In digital libraries and archives, the collections are usually described with rich, curated metadata about their content. This metadata is often
reflected in so-called facets in the search interface to filter results. We propose a method of analysis that moves away from the query and focuses on this metadata, of both clicks and facets. We argue that a metadata-level analysis provides a good alternative to query-level analysis. It gives insights into long tail user behavior and information needs, and relieves some of the disadvantages mentioned above. Furthermore, it can be a starting point for inter-collection comparison of user behavior and is a first step towards more privacy-preserving method of analysis.
## Jan Willem Kleinrouweler (DIS)
Title: Delivering stable and high quality video over HTTP
Dynamic Adaptive Streaming over HTTP (DASH) is the dominant technology for online video streaming. Large content providers, such as YouTube and Netflix, together good for over 50% of internet traffic, implement DASH in their players. The technology has proven to be effective on the side of content providers. However, it exhibits major performance problems on the receiving end when DASH players share a network connection, or in network with heavy background traffic. The result is unstable and lower quality video. We present a so-called DASH Assisting Network Element. We implemented a Wi-Fi router that provides target bitrate signaling and dynamic traffic control. Trying to improve the streaming experience for users who share a network connection, our implementation increases the video bitrate and reduces the number of quality switches.
## Riemer van Rozen (SWAT)
Title: Live Game Design
In game development, continuously experimenting with game designs is essential for improving the gameplay quality.
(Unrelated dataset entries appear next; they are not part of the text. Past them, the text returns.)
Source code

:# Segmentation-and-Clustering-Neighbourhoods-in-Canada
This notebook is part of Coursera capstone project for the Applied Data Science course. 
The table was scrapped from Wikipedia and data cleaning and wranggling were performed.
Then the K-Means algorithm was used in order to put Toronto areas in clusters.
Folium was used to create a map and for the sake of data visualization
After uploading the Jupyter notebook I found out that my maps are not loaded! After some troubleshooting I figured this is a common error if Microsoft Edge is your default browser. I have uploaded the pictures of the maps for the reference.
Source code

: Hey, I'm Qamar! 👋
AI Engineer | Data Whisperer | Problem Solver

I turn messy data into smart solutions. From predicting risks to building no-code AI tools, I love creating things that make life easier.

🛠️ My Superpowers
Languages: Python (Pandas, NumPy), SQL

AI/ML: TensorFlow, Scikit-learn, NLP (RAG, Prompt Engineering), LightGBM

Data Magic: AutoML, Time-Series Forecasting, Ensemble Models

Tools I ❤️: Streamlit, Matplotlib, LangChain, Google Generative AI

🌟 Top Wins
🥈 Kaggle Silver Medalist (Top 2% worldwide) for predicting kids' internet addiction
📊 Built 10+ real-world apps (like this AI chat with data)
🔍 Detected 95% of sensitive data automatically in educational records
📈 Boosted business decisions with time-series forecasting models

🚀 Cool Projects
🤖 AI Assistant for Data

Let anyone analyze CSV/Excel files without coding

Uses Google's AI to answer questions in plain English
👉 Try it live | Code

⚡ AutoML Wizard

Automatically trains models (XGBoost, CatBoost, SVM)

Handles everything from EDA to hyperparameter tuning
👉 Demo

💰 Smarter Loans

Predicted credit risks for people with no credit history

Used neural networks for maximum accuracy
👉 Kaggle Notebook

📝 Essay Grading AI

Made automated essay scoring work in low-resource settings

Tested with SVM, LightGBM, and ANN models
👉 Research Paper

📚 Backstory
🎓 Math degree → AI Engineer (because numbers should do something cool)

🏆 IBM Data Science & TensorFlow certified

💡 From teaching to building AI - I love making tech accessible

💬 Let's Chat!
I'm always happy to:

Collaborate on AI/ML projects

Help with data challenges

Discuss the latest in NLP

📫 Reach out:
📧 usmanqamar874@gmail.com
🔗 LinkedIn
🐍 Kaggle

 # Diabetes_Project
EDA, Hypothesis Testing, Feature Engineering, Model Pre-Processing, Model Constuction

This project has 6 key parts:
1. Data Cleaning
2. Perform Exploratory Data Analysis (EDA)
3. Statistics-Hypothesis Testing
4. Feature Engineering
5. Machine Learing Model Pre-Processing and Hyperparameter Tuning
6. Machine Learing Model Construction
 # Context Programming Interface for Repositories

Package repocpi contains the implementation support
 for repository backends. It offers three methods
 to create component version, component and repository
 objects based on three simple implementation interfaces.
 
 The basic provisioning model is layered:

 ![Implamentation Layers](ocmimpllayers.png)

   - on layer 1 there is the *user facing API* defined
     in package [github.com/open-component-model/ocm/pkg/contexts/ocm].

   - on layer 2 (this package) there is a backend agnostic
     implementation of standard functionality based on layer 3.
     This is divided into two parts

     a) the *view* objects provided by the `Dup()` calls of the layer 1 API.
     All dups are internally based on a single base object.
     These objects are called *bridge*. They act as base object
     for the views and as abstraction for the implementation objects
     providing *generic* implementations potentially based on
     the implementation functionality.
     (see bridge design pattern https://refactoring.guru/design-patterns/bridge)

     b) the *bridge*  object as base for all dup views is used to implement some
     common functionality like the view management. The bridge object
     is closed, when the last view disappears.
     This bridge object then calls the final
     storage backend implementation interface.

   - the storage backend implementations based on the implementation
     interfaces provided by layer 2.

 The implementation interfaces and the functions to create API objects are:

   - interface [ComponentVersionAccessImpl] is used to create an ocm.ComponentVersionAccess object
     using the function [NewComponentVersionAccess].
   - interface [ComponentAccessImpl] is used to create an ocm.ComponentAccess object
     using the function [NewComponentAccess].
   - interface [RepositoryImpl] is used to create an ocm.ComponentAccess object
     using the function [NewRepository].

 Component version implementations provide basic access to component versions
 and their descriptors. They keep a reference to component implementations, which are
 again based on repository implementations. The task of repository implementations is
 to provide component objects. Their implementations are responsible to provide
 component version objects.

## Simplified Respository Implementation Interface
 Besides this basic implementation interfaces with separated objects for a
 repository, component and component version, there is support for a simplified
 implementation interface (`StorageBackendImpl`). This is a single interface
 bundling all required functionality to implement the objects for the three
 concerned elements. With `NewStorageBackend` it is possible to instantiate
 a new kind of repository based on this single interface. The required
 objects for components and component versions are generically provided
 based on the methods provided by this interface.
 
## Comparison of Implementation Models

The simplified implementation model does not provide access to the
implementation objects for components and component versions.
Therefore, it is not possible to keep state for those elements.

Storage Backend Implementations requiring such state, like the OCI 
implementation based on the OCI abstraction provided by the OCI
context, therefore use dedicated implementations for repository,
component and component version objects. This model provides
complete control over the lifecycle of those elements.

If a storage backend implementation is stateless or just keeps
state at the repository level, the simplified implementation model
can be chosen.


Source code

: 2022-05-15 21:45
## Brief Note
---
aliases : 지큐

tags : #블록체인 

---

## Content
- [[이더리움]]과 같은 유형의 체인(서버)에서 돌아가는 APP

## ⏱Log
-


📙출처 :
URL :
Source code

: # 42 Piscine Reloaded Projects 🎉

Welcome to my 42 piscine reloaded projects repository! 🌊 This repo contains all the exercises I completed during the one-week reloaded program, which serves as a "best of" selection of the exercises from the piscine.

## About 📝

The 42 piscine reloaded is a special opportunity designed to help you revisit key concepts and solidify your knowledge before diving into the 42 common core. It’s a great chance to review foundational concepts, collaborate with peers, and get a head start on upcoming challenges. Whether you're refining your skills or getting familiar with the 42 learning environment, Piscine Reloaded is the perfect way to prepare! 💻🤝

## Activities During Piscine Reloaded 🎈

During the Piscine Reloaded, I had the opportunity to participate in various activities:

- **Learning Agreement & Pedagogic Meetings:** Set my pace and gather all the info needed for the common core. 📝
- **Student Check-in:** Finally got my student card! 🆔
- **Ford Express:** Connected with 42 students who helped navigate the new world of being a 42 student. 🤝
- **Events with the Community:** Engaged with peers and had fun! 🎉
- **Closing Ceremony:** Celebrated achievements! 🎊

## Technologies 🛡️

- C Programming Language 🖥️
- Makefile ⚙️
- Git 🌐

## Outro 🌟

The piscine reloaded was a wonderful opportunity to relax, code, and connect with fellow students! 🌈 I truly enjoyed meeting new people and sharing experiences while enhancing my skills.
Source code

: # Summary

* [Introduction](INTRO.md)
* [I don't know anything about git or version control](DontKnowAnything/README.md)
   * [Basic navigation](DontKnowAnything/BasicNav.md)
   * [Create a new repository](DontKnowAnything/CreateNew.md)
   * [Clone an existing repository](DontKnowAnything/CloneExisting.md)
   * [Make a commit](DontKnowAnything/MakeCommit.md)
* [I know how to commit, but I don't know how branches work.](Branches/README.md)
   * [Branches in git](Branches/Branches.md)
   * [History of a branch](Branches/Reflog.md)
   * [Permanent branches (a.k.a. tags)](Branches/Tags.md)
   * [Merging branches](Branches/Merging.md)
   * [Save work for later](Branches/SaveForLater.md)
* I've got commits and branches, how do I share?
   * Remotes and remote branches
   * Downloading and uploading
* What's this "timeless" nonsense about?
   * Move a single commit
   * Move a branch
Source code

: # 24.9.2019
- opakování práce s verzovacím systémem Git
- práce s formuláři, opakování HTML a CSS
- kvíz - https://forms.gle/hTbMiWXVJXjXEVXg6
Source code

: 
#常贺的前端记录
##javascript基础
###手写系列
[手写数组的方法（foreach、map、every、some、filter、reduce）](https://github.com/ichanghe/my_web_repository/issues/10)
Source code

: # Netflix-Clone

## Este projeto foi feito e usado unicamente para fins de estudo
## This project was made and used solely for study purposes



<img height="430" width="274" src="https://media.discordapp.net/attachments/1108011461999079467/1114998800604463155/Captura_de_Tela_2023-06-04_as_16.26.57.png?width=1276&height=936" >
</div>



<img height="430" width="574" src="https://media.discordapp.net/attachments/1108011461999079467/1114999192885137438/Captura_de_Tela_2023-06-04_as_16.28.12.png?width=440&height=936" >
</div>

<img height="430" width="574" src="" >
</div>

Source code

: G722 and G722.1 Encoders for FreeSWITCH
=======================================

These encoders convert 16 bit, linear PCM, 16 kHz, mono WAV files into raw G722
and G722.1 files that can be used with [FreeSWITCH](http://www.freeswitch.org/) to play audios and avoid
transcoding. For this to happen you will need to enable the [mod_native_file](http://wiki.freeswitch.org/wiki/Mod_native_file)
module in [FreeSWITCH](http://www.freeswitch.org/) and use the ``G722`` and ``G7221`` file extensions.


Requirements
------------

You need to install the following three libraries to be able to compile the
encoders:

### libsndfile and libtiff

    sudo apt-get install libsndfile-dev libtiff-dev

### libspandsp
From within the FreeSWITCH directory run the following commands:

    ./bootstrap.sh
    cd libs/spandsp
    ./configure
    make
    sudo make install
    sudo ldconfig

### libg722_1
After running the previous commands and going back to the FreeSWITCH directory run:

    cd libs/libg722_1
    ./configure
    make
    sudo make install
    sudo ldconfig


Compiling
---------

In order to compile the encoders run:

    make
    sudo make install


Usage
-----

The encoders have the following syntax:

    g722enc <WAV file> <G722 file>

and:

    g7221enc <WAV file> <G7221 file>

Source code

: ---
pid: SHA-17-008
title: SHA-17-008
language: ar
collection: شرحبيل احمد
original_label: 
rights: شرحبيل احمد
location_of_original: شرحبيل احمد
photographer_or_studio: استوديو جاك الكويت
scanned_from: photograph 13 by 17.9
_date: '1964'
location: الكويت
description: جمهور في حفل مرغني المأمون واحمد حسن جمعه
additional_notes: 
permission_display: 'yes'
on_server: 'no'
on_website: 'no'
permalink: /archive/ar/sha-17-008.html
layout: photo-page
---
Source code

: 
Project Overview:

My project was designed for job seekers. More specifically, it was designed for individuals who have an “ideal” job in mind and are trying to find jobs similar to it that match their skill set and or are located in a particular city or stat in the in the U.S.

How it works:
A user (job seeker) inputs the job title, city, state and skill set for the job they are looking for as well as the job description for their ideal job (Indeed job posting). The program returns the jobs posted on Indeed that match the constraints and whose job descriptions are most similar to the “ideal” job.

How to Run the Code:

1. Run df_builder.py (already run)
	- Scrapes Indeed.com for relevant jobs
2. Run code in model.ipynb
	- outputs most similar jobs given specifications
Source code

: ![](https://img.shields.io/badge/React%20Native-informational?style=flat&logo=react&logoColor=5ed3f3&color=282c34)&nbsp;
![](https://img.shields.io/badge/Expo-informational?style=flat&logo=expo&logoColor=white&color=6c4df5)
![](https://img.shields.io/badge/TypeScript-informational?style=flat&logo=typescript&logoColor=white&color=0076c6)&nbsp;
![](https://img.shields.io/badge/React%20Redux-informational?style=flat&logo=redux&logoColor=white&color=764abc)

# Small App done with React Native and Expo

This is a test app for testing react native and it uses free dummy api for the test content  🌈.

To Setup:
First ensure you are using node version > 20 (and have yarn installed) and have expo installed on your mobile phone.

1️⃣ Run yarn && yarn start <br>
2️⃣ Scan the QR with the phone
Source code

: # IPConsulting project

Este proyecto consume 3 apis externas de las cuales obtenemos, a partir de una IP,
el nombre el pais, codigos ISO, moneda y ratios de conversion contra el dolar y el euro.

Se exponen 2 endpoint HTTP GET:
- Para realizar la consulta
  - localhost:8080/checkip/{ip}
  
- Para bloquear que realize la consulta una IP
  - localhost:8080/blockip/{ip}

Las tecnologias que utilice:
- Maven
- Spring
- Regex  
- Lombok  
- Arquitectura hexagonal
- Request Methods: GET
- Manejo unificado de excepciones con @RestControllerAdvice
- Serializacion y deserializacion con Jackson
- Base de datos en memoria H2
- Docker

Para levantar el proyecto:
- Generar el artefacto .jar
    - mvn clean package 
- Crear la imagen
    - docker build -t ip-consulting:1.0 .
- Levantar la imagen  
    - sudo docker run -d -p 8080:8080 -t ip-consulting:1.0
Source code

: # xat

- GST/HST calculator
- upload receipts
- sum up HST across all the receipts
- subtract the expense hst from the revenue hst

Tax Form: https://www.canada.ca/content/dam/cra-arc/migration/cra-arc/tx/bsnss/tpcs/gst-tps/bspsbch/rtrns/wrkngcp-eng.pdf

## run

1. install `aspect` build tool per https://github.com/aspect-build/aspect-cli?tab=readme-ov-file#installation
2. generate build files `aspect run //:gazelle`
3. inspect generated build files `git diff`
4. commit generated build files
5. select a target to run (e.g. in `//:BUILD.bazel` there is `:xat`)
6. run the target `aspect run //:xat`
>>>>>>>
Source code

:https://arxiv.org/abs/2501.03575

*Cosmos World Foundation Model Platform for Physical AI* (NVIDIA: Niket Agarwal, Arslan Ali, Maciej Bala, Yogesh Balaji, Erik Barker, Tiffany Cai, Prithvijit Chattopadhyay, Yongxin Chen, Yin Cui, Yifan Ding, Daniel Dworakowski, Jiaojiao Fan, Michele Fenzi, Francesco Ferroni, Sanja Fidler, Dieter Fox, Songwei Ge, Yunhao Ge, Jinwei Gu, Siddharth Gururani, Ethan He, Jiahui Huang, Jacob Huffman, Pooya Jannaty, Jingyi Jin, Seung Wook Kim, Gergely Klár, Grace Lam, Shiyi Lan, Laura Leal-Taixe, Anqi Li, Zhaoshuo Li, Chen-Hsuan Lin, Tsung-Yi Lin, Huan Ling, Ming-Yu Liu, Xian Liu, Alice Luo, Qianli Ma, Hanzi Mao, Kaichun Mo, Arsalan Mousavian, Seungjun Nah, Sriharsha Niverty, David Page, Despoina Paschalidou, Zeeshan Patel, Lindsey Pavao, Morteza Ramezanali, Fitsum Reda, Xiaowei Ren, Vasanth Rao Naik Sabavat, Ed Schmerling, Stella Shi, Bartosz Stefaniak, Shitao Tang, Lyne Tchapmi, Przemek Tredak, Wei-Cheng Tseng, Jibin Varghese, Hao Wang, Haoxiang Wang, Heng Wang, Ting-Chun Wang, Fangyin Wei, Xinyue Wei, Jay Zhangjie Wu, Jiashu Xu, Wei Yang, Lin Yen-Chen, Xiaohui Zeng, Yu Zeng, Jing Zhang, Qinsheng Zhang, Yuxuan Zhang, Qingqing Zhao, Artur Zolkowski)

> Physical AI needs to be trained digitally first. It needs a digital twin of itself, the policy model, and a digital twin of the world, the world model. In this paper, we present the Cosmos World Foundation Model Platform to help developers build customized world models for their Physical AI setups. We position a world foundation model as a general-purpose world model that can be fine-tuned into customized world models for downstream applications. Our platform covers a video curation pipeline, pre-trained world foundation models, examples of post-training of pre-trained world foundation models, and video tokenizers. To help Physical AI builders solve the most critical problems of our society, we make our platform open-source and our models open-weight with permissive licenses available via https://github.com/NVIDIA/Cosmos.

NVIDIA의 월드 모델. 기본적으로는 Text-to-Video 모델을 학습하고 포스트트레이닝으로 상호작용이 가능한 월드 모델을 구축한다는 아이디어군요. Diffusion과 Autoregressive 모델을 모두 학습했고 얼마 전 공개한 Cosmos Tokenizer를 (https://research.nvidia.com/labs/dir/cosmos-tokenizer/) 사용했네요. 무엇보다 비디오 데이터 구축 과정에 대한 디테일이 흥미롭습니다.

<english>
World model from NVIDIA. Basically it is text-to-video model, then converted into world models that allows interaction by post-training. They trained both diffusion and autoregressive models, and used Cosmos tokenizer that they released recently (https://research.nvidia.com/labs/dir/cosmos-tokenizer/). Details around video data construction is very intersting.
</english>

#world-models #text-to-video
However, modifying digital
games is time-consuming due the representation gap between game designs and source code. A lack of powerful notations for modifying a game’s elements and timely feedback on adjustments prevents game designers from quickly experimenting with alternative game designs, and puts the game quality under pressure. We propose bridging the representation gap of game design with Live Game Design: a set of visual programming languages and rapid prototyping tools for modifying running games that provide immediate and continuous feedback and design suggestions to speed-up and focus the design process.